- _PROBLEM TO SOLVE_:
All of the data below must be repeated exactly.
*** Opening of RECORDS TO PROCESS ***
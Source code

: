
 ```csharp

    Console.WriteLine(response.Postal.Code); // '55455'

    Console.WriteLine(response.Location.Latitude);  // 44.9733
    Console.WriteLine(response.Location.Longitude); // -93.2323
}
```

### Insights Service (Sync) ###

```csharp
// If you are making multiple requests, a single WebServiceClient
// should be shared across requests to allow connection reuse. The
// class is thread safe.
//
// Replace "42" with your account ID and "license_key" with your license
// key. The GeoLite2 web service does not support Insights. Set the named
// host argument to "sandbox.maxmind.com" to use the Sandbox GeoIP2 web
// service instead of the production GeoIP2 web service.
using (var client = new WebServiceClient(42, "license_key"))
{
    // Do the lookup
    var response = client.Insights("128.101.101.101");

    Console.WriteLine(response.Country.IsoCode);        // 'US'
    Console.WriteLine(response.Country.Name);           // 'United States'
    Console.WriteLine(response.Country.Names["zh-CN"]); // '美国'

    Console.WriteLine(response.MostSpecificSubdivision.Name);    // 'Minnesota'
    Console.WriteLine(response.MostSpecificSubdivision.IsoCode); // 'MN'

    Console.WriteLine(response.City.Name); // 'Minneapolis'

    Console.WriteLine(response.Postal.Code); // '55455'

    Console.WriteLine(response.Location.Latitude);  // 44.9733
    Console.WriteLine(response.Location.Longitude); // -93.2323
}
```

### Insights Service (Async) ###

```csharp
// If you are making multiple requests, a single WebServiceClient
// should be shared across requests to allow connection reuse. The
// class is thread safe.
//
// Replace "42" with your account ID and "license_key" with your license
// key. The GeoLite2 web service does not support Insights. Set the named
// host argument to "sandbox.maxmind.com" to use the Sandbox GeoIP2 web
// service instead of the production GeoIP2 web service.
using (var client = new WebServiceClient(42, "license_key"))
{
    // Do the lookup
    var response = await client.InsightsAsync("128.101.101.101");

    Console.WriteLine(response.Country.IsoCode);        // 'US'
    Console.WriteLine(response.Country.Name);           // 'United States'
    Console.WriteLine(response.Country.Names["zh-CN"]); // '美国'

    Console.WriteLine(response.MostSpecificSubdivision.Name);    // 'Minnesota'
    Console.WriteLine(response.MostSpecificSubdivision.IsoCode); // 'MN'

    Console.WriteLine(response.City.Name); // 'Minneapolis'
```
*** Close of RECORDS TO PROCESS ***
- _RESULT_:
Source code

:
 ```csharp

    Console.WriteLine(response.Postal.Code); // '55455'

    Console.WriteLine(response.Location.Latitude);  // 44.9733
    Console.WriteLine(response.Location.Longitude); // -93.2323
}
```

### Insights Service (Sync) ###

```csharp
// If you are making multiple requests, a single WebServiceClient
// should be shared across requests to allow connection reuse. The
// class is thread safe.
//
// Replace "42" with your account ID and "license_key" with your license
// key. The GeoLite2 web service does not support Insights. Set the named
// host argument to "sandbox.maxmind.com" to use the Sandbox GeoIP2 web
// service instead of the production GeoIP2 web service.
using (var client = new WebServiceClient(42, "license_key"))
{
    // Do the lookup
    var response = client.Insights("128.101.101.101");

    Console.WriteLine(response.Country.IsoCode);        // 'US'
    Console.WriteLine(response.Country.Name);           // 'United States'
    Console.WriteLine(response.Country.Names["zh-CN"]); // '美国'

    Console.WriteLine(response.MostSpecificSubdivision.Name);    // 'Minnesota'
    Console.WriteLine(response.MostSpecificSubdivision.IsoCode); // 'MN'

    Console.WriteLine(response.City.Name); // 'Minneapolis'

    Console.WriteLine(response.Postal.Code); // '55455'

    Console.WriteLine(response.Location.Latitude);  // 44.9733
    Console.WriteLine(response.Location.Longitude); // -93.2323
}
```

### Insights Service (Async) ###

```csharp
// If you are making multiple requests, a single WebServiceClient
// should be shared across requests to allow connection reuse. The
// class is thread safe.
//
// Replace "42" with your account ID and "license_key" with your license
// key. The GeoLite2 web service does not support Insights. Set the named
// host argument to "sandbox.maxmind.com" to use the Sandbox GeoIP2 web
// service instead of the production GeoIP2 web service.
using (var client = new WebServiceClient(42, "license_key"))
{
    // Do the lookup
    var response = await client.InsightsAsync("128.101.101.101");

    Console.WriteLine(response.Country.IsoCode);        // 'US'
    Console.WriteLine(response.Country.Name);           // 'United States'
    Console.WriteLine(response.Country.Names["zh-CN"]); // '美国'

    Console.WriteLine(response.MostSpecificSubdivision.Name);    // 'Minnesota'
    Console.WriteLine(response.MostSpecificSubdivision.IsoCode); // 'MN'

    Console.WriteLine(response.City.Name); // 'Minneapolis'
```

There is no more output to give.